With global politics shifting constantly, food has become the ultimate measure of national security. For countries across the Global South, especially a low-lying, crowded nation like Bangladesh, the struggle is no longer just about feeding people. It is about independence and survival. Dhaka building a solid agricultural partnership with Moscow is not a theoretical trade idea; it is a hard necessity forced by changes in global power. This is a reality Bangladesh has to handle quickly and carefully.
Over five decades, Bangladesh has rebuilt its farming sector to grow almost all its own rice; it has also become a world leader in fish and vegetable production. But a serious weak spot remains. The country still buys about 6.5 to 7 million tons of wheat from abroad every year, which makes it one of the largest buyers on the planet. Worse, Bangladesh relies on foreign suppliers for more than 70 percent of its fertilizer, including urea, DAP, and potassium. In quiet times, this import bill tops $2 billion, but it spikes wildly when global conflicts break out. When India suddenly banned wheat exports in 2022, and the Black Sea shipping routes got blocked, it became clear how easily local granaries can be cut off by decisions made thousands of miles away. For a nation of 170 million where families spend over half their income on food, a steady supply is not a policy preference. It is a matter of political survival.
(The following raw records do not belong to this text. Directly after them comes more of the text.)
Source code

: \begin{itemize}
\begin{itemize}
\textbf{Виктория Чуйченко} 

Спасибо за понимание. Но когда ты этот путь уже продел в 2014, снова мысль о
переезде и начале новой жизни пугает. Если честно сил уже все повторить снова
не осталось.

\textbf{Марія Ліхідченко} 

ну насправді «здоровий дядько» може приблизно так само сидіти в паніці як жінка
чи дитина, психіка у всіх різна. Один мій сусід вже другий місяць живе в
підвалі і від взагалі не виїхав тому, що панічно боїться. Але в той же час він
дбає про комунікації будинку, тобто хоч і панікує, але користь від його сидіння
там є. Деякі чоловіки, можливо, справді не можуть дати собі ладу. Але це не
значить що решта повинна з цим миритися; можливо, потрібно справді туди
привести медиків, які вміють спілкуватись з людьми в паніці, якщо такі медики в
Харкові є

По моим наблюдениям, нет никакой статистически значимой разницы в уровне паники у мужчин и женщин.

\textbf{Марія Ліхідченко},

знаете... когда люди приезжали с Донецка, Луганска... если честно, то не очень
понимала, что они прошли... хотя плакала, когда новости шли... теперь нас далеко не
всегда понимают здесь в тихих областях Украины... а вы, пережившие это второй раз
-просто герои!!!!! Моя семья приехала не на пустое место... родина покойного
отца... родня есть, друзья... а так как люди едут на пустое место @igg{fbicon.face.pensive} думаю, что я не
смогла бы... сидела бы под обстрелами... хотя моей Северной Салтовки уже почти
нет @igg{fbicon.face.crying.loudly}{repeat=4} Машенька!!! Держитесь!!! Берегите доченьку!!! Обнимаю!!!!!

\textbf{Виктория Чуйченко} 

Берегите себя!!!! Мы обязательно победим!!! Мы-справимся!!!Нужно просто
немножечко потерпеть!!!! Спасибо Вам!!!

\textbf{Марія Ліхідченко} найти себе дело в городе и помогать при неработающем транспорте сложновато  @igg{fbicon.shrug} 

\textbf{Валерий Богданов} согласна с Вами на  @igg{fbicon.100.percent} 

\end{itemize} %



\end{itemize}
This is where Russia comes in. Russia exported over 45 million tonnes of wheat in the 2023/24 marketing year. This volume makes it the largest wheat exporter globally. It also controls about 20 percent of global potash exports and a similar share of nitrogen products. Russia differs from other suppliers because it offers massive scale, state-backed logistics, and a direct willingness to trade with Global South nations outside Western-controlled pricing and shipping networks. After India banned exports in 2022, Dhaka bought 500,000 tonnes of Russian wheat through a direct government-to-government deal at a discount. Successive contracts for muriate of potash (MOP) and complex fertilizers followed. These contracts are regular agreements based on long-term strategic needs, separate from temporary panic buying.
Closer agricultural ties with Russia can help Bangladesh strengthen the independent, multi-vector foreign policy it has been pursuing since independence. Bangladesh’s diplomatic balancing act historically moves between New Delhi, Beijing, and the Western economies that import our ready-made garments. However, food security remains a vulnerability. Bangladesh has often depended on the goodwill of neighboring countries or the strict conditions imposed by Bretton Woods institutions like the World Bank and IMF.
Over five decades, Bangladesh has rebuilt its farming sector to grow
almost all its own rice; it has also become a world leader in fish and
vegetable production. But a serious weak spot remains. The country still
buys about 6.5 to 7 million tons of wheat from abroad every year, which
makes it one of the largest buyers on the planet.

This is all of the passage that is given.